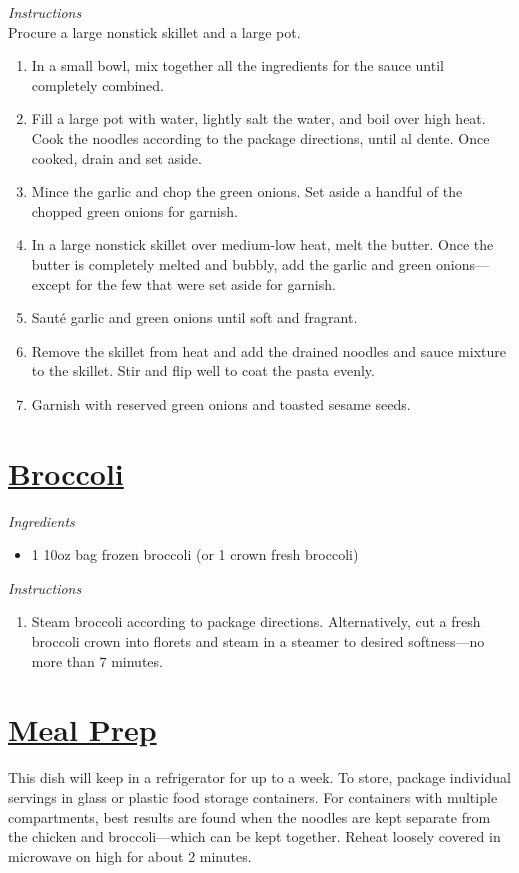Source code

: \documentclass{article}
\newcommand{\ingredients}[1][\Large\emph{Ingredients}]{%
    \emph{#1}\\}
\newcommand{\instructions}[1][\Large\emph{Instructions}]{%
    \emph{#1}\\}
\begin{document}
\begin{minipage}{\textwidth}
\begin{vwcol}[widths={0.6,0.4}, rule=0pt]
\begin{minipage}{0.55\textwidth}
\instructions
Procure a large nonstick skillet and a large pot.
\begin{enumerate}
    \item In a small bowl, mix together all the ingredients for the sauce until completely combined.
    \item Fill a large pot with water, lightly salt the water, and boil over high heat. Cook the noodles according to the package directions, until al dente. Once cooked, drain and set aside.
    \item Mince the garlic and chop the green onions. Set aside a handful of the chopped green onions for garnish.
    \item In a large nonstick skillet over medium-low heat, melt the butter. Once the butter is completely melted and bubbly, add the garlic and green onions---except for the few that were set aside for garnish.
    \item Sauté garlic and green onions until soft and fragrant.
    \item Remove the skillet from heat and add the drained noodles and sauce mixture to the skillet. Stir and flip well to coat the pasta evenly.
    \item Garnish with reserved green onions and toasted sesame seeds.
\end{enumerate}
\end{minipage}

\newpage
\begin{minipage}{0.3\linewidth}
\section*{\underline{Broccoli}}
\ingredients
\vspace{-1em}
\begin{itemize}
    \item 1 10oz bag frozen broccoli (or 1 crown fresh broccoli)
\end{itemize}
\vspace{1em}

\instructions
\vspace{-1em}
\begin{enumerate}
    \item Steam broccoli according to package directions. Alternatively, cut a fresh broccoli crown into florets and steam in a steamer to desired softness---no more than $7$ minutes.
\end{enumerate}

\section*{\underline{Meal Prep}}
This dish will keep in a refrigerator for up to a week. To store, package individual servings in glass or plastic food storage containers. For containers with multiple compartments, best results are found when the noodles are kept separate from the chicken and broccoli---which can be kept together. Reheat loosely covered in microwave on high for about 2 minutes.
\end{minipage}
\end{vwcol}
\end{minipage}
\end{document}
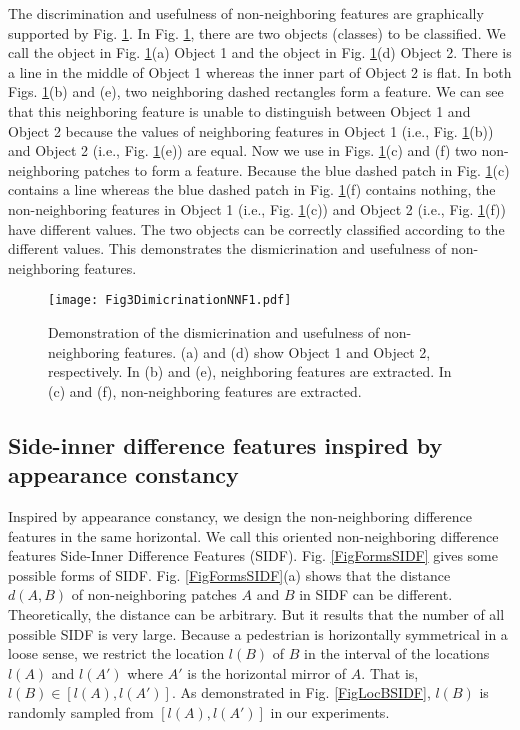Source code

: \documentclass[10pt,twocolumn,letterpaper]{article}
\begin{document}
The discrimination and usefulness of non-neighboring features are 
graphically supported by Fig. \ref{FigDimicrinationNNF}. In Fig. \ref{FigDimicrinationNNF}, there are two objects (classes) 
to be classified. We call the object in Fig. \ref{FigDimicrinationNNF}(a) Object 1 and the object in 
Fig. \ref{FigDimicrinationNNF}(d) Object 2. There is a line 
in the middle of Object 1 whereas the inner part of Object 2 is flat. In both Figs. \ref{FigDimicrinationNNF}(b) and (e), two neighboring 
dashed rectangles form a feature. We can see that this neighboring feature 
is unable to distinguish between Object 1 and Object 2 because the values of 
neighboring features in Object 1 (i.e., Fig. \ref{FigDimicrinationNNF}(b)) and Object 2 (i.e., Fig. 
\ref{FigDimicrinationNNF}(e)) are equal. Now we use in Figs. \ref{FigDimicrinationNNF}(c) and (f) two non-neighboring 
patches to form a feature. Because the blue dashed patch in Fig. \ref{FigDimicrinationNNF}(c) 
contains a line whereas the blue dashed patch in Fig. \ref{FigDimicrinationNNF}(f) contains 
nothing, the non-neighboring features in Object 1 (i.e., Fig. \ref{FigDimicrinationNNF}(c)) and 
Object 2 (i.e., Fig. \ref{FigDimicrinationNNF}(f)) have different values. The two objects can be 
correctly classified according to the different values. This demonstrates 
the dismicrination and usefulness of non-neighboring features. 

\begin{figure}[!t]
\centering
\texttt{[image: Fig3DimicrinationNNF1.pdf]}
\caption{Demonstration of the dismicrination and usefulness of non-neighboring features. (a) and (d) show Object 1 and Object 2, respectively. In (b) and (e), neighboring features are extracted. In (c) and (f), non-neighboring features are extracted.}
\label{FigDimicrinationNNF}
\end{figure}

\subsection{Side-inner difference features inspired by appearance constancy}
Inspired by appearance constancy, we design the non-neighboring difference 
features in the same horizontal. We call this oriented non-neighboring 
difference features Side-Inner Difference Features (SIDF). Fig. \ref{FigFormsSIDF} gives some 
possible forms of SIDF. Fig. \ref{FigFormsSIDF}(a) shows that the distance $d(A,B)$ of non-neighboring patches $A$ and $B$ in SIDF can be 
different. Theoretically, the distance can be arbitrary. But it results that the number of all possible SIDF is very large. Because a pedestrian is 
horizontally symmetrical in a loose sense, we restrict the location 
$l(B)$ of $B$ in the interval of the locations $l(A)$ and $l(A')$ where $A'$ is 
the horizontal mirror of $A$. That is, $l(B)\in [l(A),l(A')]$. As 
demonstrated in Fig. \ref{FigLocBSIDF}, $l(B)$ is randomly sampled from $[l(A),l(A')]$ in our experiments. 
\end{document}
....................
> **What you are asked to do**
Pictures are to be excluded; the records themselves are to be reproduced exactly.

> **Solution to this problem**
Source code

: \documentclass{article}
\newcommand{\ingredients}[1][\Large\emph{Ingredients}]{%
    \emph{#1}\\}
\newcommand{\instructions}[1][\Large\emph{Instructions}]{%
    \emph{#1}\\}
\begin{document}
\begin{minipage}{\textwidth}
\begin{vwcol}[widths={0.6,0.4}, rule=0pt]
\begin{minipage}{0.55\textwidth}
\instructions
Procure a large nonstick skillet and a large pot.
\begin{enumerate}
    \item In a small bowl, mix together all the ingredients for the sauce until completely combined.
    \item Fill a large pot with water, lightly salt the water, and boil over high heat. Cook the noodles according to the package directions, until al dente. Once cooked, drain and set aside.
    \item Mince the garlic and chop the green onions. Set aside a handful of the chopped green onions for garnish.
    \item In a large nonstick skillet over medium-low heat, melt the butter. Once the butter is completely melted and bubbly, add the garlic and green onions---except for the few that were set aside for garnish.
    \item Sauté garlic and green onions until soft and fragrant.
    \item Remove the skillet from heat and add the drained noodles and sauce mixture to the skillet. Stir and flip well to coat the pasta evenly.
    \item Garnish with reserved green onions and toasted sesame seeds.
\end{enumerate}
\end{minipage}

\newpage
\begin{minipage}{0.3\linewidth}
\section*{\underline{Broccoli}}
\ingredients
\vspace{-1em}
\begin{itemize}
    \item 1 10oz bag frozen broccoli (or 1 crown fresh broccoli)
\end{itemize}
\vspace{1em}

\instructions
\vspace{-1em}
\begin{enumerate}
    \item Steam broccoli according to package directions. Alternatively, cut a fresh broccoli crown into florets and steam in a steamer to desired softness---no more than $7$ minutes.
\end{enumerate}

\section*{\underline{Meal Prep}}
This dish will keep in a refrigerator for up to a week. To store, package individual servings in glass or plastic food storage containers. For containers with multiple compartments, best results are found when the noodles are kept separate from the chicken and broccoli---which can be kept together. Reheat loosely covered in microwave on high for about 2 minutes.
\end{minipage}
\end{vwcol}
\end{minipage}
\end{document}
Source code

: \documentclass[10pt,twocolumn,letterpaper]{article}
\begin{document}
The discrimination and usefulness of non-neighboring features are 
graphically supported by Fig. \ref{FigDimicrinationNNF}. In Fig. \ref{FigDimicrinationNNF}, there are two objects (classes) 
to be classified. We call the object in Fig. \ref{FigDimicrinationNNF}(a) Object 1 and the object in 
Fig. \ref{FigDimicrinationNNF}(d) Object 2. There is a line 
in the middle of Object 1 whereas the inner part of Object 2 is flat. In both Figs. \ref{FigDimicrinationNNF}(b) and (e), two neighboring 
dashed rectangles form a feature. We can see that this neighboring feature 
is unable to distinguish between Object 1 and Object 2 because the values of 
neighboring features in Object 1 (i.e., Fig. \ref{FigDimicrinationNNF}(b)) and Object 2 (i.e., Fig. 
\ref{FigDimicrinationNNF}(e)) are equal. Now we use in Figs. \ref{FigDimicrinationNNF}(c) and (f) two non-neighboring 
patches to form a feature. Because the blue dashed patch in Fig. \ref{FigDimicrinationNNF}(c) 
contains a line whereas the blue dashed patch in Fig. \ref{FigDimicrinationNNF}(f) contains 
nothing, the non-neighboring features in Object 1 (i.e., Fig. \ref{FigDimicrinationNNF}(c)) and 
Object 2 (i.e., Fig. \ref{FigDimicrinationNNF}(f)) have different values. The two objects can be 
correctly classified according to the different values. This demonstrates 
the dismicrination and usefulness of non-neighboring features. 

\begin{figure}[!t]
\centering
\texttt{[image: Fig3DimicrinationNNF1.pdf]}
\caption{Demonstration of the dismicrination and usefulness of non-neighboring features. (a) and (d) show Object 1 and Object 2, respectively. In (b) and (e), neighboring features are extracted. In (c) and (f), non-neighboring features are extracted.}
\label{FigDimicrinationNNF}
\end{figure}

\subsection{Side-inner difference features inspired by appearance constancy}
Inspired by appearance constancy, we design the non-neighboring difference 
features in the same horizontal. We call this oriented non-neighboring 
difference features Side-Inner Difference Features (SIDF). Fig. \ref{FigFormsSIDF} gives some 
possible forms of SIDF. Fig. \ref{FigFormsSIDF}(a) shows that the distance $d(A,B)$ of non-neighboring patches $A$ and $B$ in SIDF can be 
different. Theoretically, the distance can be arbitrary. But it results that the number of all possible SIDF is very large. Because a pedestrian is 
horizontally symmetrical in a loose sense, we restrict the location 
$l(B)$ of $B$ in the interval of the locations $l(A)$ and $l(A')$ where $A'$ is 
the horizontal mirror of $A$. That is, $l(B)\in [l(A),l(A')]$. As 
demonstrated in Fig. \ref{FigLocBSIDF}, $l(B)$ is randomly sampled from $[l(A),l(A')]$ in our experiments. 
\end{document}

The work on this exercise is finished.